The environmental edge:  Know your MLB venues and divisions.   Quickly, can you name the only AL team that has finished among the top three in ERA from 2009 through 2011?  If you were told that this team didn’t advance to the post-season in any of these seasons, would it help?  Of course the answer is the Oakland A’s, and not just because they’ve had decent pitching—but because they have one of the more pitching-friendly ballparks in the AL, as suggested by our Ballpark Tendencies chart.  Ditto SF and SD, the only two clubs to make the NL’s top three twice each over the most recent three seasons.

AL East teams offer terrific offensive support, but the ballparks in the West—both AL and NL—are generally outstanding for pitchers.  Particularly those venues along the Pacific Coast—including O.co Coliseum, AT&T Park, PETCO Park, and Safeco Field—where the air is cool, thick and heavy for most of April and May.  West Coast venues with favorable OF dimensions – see PETCO Park – and / or plenty of foul space – see O.co Coliseum – offer even mediocre pitching a chance to be good.  Favorable pitching environments aren’t restricted to the West Coast;  STL, MIN, NYM and reportedly now MIA offer similar conditions.  And you should always know where these are.

In your efforts to find prospects with the best shot at producing immediate fantasy value, consider those that meet  ALL of these initial three criteria.  A good example this year is in SD, home of PETCO Park and a shaky rotation back-end, thanks to the likes of Dustin Moseley and Clayton Richard.  All of Casey Kelly, Robbie Erlin and Joe Wieland come with good prospect pedigrees, have experienced A+ and AA success, and will very likely make their MLB debuts with SD in 2012.
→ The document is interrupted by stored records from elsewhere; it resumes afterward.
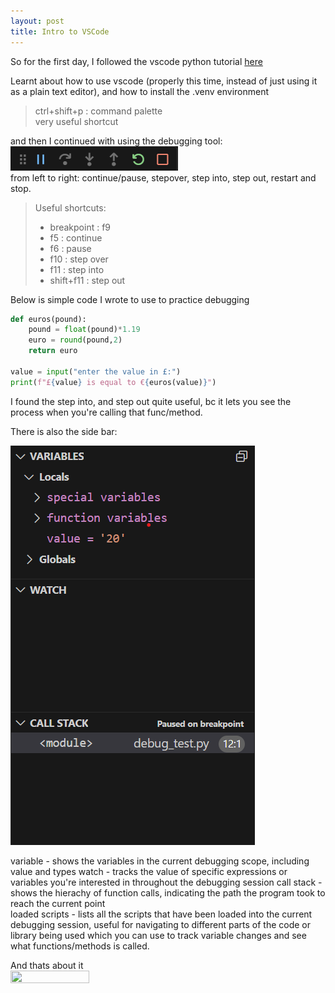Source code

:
```yaml
---
layout: post
title: Intro to VSCode
---
```


So for the first day, I followed the vscode python tutorial [here](https://code.visualstudio.com/docs/python/python-tutorial)

Learnt about how to use vscode (properly this time, instead of just using it as a plain text editor), and how to install the .venv environment

> ctrl+shift+p : command palette    
> very useful shortcut  

and then I continued with using the debugging tool:     
![debugging tool bar](/images/debugging%20tool%20bar.png)   
from left to right: continue/pause, stepover, step into, step out, restart and stop. 

> Useful shortcuts:    
> - breakpoint : f9   
> - f5 : continue     
> - f6 : pause    
> - f10 : step over   
> - f11 : step into   
> - shift+f11 : step out  

Below is simple code I wrote to use to practice debugging 

```python
def euros(pound):
    pound = float(pound)*1.19
    euro = round(pound,2)
    return euro

value = input("enter the value in £:")
print(f"£{value} is equal to €{euros(value)}")
```

I found the step into, and step out quite useful, bc it lets you see the process when you're calling that func/method.

There is also the side bar:

![debugging_sidebar](/images/debugging_sidebar.png)

variable - shows the variables in the current debugging scope, including value and types
watch - tracks the value of specific expressions or variables you're interested in throughout the debugging session 
call stack - shows the hierachy of function calls, indicating the path the program took to reach the current point  
loaded scripts - lists all the scripts that have been loaded into the current debugging session, useful for navigating to different parts of the code or library being used
which you can use to track variable changes and see what functions/methods is called.   

And thats about it    
<img src="https://tenor.com/en-GB/view/sad-cat-sunakook-tired-exhausted-gif-10606272476729293300.gif" width="50%" height="50%" />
Pay attention to current injuries, particularly Tommy John surgery outpatients still at growth age with MLB track records, most of whom take the field again 12 months post-surgery.  The track record here has been more successful than not recently, with many pitchers not missing a beat 18 months after their return. A 2011 example was the comeback of Jordan Zimmerman.  Depending on your league’s rules, these pitchers often become part of the FA pool again after their injuries, opening up huge opportunities for owners who aren’t looking to be instantly competitive. 

Among the shelved names that should return to full health by March 2013:  Brett Anderson, Rubby de la Rosa, and Carlos Carrasco.

Look for legitimate spring training breakthroughs.  March pitching breakthroughs are rare and nearly impossible to identify in spring training, thanks to the difficult conditions, notably in Arizona but also Florida.  Still, they can happen, and it pays to be vigilant.  Look for BPI improvements (Cmd, GB%) and word of repertoire changes as well as unexpected March opportunities.  Fantasy owners who assume that spring training means absolutely nothing missed out on Brandon McCarthy’s comeback in 2011—a very salable commodity by mid-season.

And finally, sell your kids before they hit the wall.  If you’re lucky enough to roster a prospect that experiences quick success, try to find value for him before the dog days of August.   For most of these pitchers, their first MLB season is the longest of their careers—and they’re good bets to fade down the stretch. 

If you’re diligent with the above axioms, you stand a better chance than not of landing some pretty decent trade chips—and keepers—with which to fuel your rebuilding effort.